Güncelleme Tarihi:
Lise öğrencisi Çağla Tuğaltay, 5 Haziran 2000’de, İstanbul Şişli’deki evlerinde kimliği belirsiz bir kişi tarafından boğazı kesilerek öldürüldü. Cesedi bulunduğunda iç çamaşırı çıkartılmıştı. Adli Tıp Kurumu raporuna göre tecavüze uğramamıştı. Kapıda zorlanma izi yoktu. Katil kanlı ellerini mutfaktaki lavaboda yıkamıştı. Soruşturma kapsamında yaklaşık 70 kişinin ifadesi alındı. Cinayetten 14 yıl sonra ise Çağla’nın tırnakları arasında katilin DNA izi bulundu. Bu iz 102 kişiden alınan DNA örnekleriyle karşılaştırılsa da sonuç çıkmadı.

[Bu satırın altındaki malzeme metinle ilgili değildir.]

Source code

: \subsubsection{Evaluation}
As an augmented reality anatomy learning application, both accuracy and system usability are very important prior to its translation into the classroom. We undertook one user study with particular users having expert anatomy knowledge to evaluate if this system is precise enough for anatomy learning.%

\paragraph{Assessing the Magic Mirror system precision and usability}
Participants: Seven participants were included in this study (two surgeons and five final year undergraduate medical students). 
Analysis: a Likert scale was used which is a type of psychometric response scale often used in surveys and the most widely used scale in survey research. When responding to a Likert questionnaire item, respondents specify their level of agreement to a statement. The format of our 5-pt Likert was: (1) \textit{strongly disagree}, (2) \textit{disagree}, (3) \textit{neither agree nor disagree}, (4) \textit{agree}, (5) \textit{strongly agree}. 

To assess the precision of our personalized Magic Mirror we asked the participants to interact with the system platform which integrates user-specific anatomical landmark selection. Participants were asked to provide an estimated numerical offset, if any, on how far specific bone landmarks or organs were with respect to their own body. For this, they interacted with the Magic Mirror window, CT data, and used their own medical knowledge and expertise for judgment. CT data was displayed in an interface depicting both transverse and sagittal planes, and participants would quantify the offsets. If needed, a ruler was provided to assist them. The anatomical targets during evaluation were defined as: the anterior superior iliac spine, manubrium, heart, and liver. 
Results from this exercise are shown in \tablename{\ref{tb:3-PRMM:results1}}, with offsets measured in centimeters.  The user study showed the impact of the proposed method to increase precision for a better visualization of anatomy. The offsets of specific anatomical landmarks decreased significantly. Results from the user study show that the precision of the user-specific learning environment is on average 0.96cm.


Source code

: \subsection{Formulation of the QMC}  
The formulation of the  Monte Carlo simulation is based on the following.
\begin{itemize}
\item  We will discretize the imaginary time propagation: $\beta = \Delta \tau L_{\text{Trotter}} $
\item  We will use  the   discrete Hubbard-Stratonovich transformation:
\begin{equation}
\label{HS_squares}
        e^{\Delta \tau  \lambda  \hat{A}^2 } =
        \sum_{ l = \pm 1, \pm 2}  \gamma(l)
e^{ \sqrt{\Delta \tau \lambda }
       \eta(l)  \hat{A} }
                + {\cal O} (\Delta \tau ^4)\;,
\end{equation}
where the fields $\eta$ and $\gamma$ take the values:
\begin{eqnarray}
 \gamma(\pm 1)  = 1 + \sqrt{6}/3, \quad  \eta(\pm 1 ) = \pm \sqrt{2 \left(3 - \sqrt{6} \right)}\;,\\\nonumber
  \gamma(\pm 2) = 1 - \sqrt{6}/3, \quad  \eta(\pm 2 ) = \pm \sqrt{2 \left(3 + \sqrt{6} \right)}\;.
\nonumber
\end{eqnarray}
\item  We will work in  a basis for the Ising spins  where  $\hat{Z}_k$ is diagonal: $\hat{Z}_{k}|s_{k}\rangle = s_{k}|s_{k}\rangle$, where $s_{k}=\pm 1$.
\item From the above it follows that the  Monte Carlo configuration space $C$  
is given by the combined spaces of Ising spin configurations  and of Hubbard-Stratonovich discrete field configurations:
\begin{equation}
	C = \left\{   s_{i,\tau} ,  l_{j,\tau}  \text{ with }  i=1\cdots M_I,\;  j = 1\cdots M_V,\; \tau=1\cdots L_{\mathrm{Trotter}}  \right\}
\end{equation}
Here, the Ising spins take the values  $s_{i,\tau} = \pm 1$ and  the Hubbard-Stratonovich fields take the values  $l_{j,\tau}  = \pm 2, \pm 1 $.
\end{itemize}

KAPICININ KAN ÖRNEĞİ ALINDI
İstanbul Cumhuriyet Başsavcılığı’nca yürütülen soruşturma kapsamında geçtiğimiz günlerde, cinayetin işlendiği tarihte apartman görevlisi olan kişinin ifadesi alındı. 57 yaşındaki apartman görevlisinin kan örneği de alınarak Çağla’nın sol elinin tırnak içindeki deri kalıntıları ve bina girişinde tespit edilen kan örneği ile DNA eşleşmesi olup olmadığının incelenmesi için Adli Tıp Kurumu’na gönderildi. Soruşturmayı yürüten İstanbul Cumhuriyet Başsavcılığı Faili Meçhul Suçlar Bürosu ise suç faili olduğu düşünülen kişilerin ifade alma işlemleri ve incelemeler (kan örnekleri, DNA incelemesi ve parmak izi incelemesi gibi) devam ettiği gerekçesiyle, TCK’nın 67. maddesi gereğince zamanaşımını durdurdu.
TANIDIKLAR ÜZERİNDE DURULUYOR
Zamanaşımını durduran savcılık, Çağla Tuğaltay’ın alt komşusunun “Çağla ayaklarını vura vura yürüdüğü için evden çıktığını ve eve geldiğini anlardım. Olay günü Çağla eve geldi. Kapı çaldı ve biriyle konuşmaya başladı. Tanıdık biri olduğunu düşündüm, emindim çünkü o ses tonuyla konuşuyorlardı. Ancak ne konuştuklarını duymadım” ifadesini de dikkate alarak, kapının zorlanmamış olmasından dolayı şüphelinin tanıdık biri ve erkek olduğu ihtimalini değerlendiriyor.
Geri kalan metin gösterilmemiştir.